### Task brief
To complete this task, print all the data below exactly but leave out the images.
[Data for review Boundary: Start]
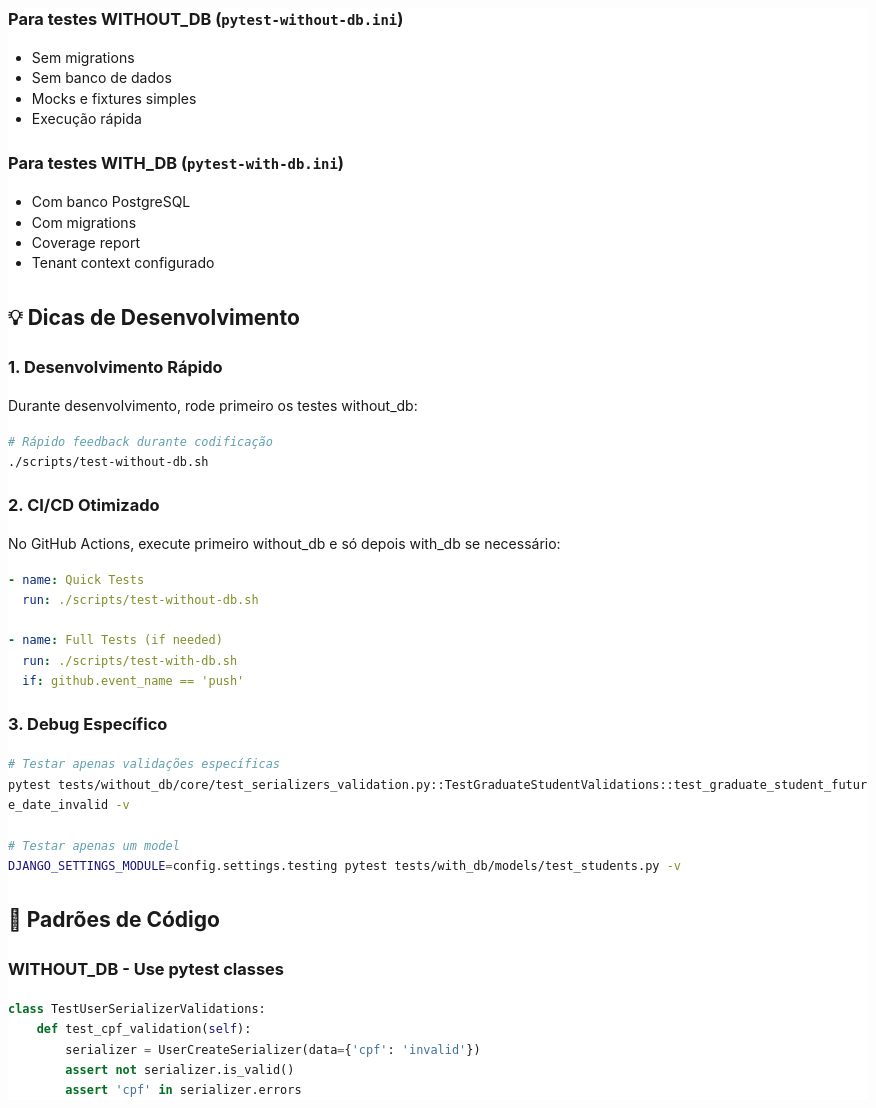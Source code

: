 ### Para testes WITHOUT_DB (`pytest-without-db.ini`)
- Sem migrations
- Sem banco de dados
- Mocks e fixtures simples
- Execução rápida

### Para testes WITH_DB (`pytest-with-db.ini`)
- Com banco PostgreSQL
- Com migrations
- Coverage report
- Tenant context configurado

## 💡 Dicas de Desenvolvimento

### 1. **Desenvolvimento Rápido**
Durante desenvolvimento, rode primeiro os testes without_db:
```bash
# Rápido feedback durante codificação
./scripts/test-without-db.sh
```

### 2. **CI/CD Otimizado**
No GitHub Actions, execute primeiro without_db e só depois with_db se necessário:
```yaml
- name: Quick Tests
  run: ./scripts/test-without-db.sh

- name: Full Tests (if needed)
  run: ./scripts/test-with-db.sh
  if: github.event_name == 'push'
```

### 3. **Debug Específico**
```bash
# Testar apenas validações específicas
pytest tests/without_db/core/test_serializers_validation.py::TestGraduateStudentValidations::test_graduate_student_future_date_invalid -v

# Testar apenas um model
DJANGO_SETTINGS_MODULE=config.settings.testing pytest tests/with_db/models/test_students.py -v
```

## 🎨 Padrões de Código

### WITHOUT_DB - Use pytest classes
```python
class TestUserSerializerValidations:
    def test_cpf_validation(self):
        serializer = UserCreateSerializer(data={'cpf': 'invalid'})
        assert not serializer.is_valid()
        assert 'cpf' in serializer.errors
```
[Data for review Boundary: End]
### Exercise response
Source code

: ### Para testes WITHOUT_DB (`pytest-without-db.ini`)
- Sem migrations
- Sem banco de dados
- Mocks e fixtures simples
- Execução rápida

### Para testes WITH_DB (`pytest-with-db.ini`)
- Com banco PostgreSQL
- Com migrations
- Coverage report
- Tenant context configurado

## 💡 Dicas de Desenvolvimento

### 1. **Desenvolvimento Rápido**
Durante desenvolvimento, rode primeiro os testes without_db:
```bash
# Rápido feedback durante codificação
./scripts/test-without-db.sh
```

### 2. **CI/CD Otimizado**
No GitHub Actions, execute primeiro without_db e só depois with_db se necessário:
```yaml
- name: Quick Tests
  run: ./scripts/test-without-db.sh

- name: Full Tests (if needed)
  run: ./scripts/test-with-db.sh
  if: github.event_name == 'push'
```

### 3. **Debug Específico**
```bash
# Testar apenas validações específicas
pytest tests/without_db/core/test_serializers_validation.py::TestGraduateStudentValidations::test_graduate_student_future_date_invalid -v

# Testar apenas um model
DJANGO_SETTINGS_MODULE=config.settings.testing pytest tests/with_db/models/test_students.py -v
```

## 🎨 Padrões de Código

### WITHOUT_DB - Use pytest classes
```python
class TestUserSerializerValidations:
    def test_cpf_validation(self):
        serializer = UserCreateSerializer(data={'cpf': 'invalid'})
        assert not serializer.is_valid()
        assert 'cpf' in serializer.errors
```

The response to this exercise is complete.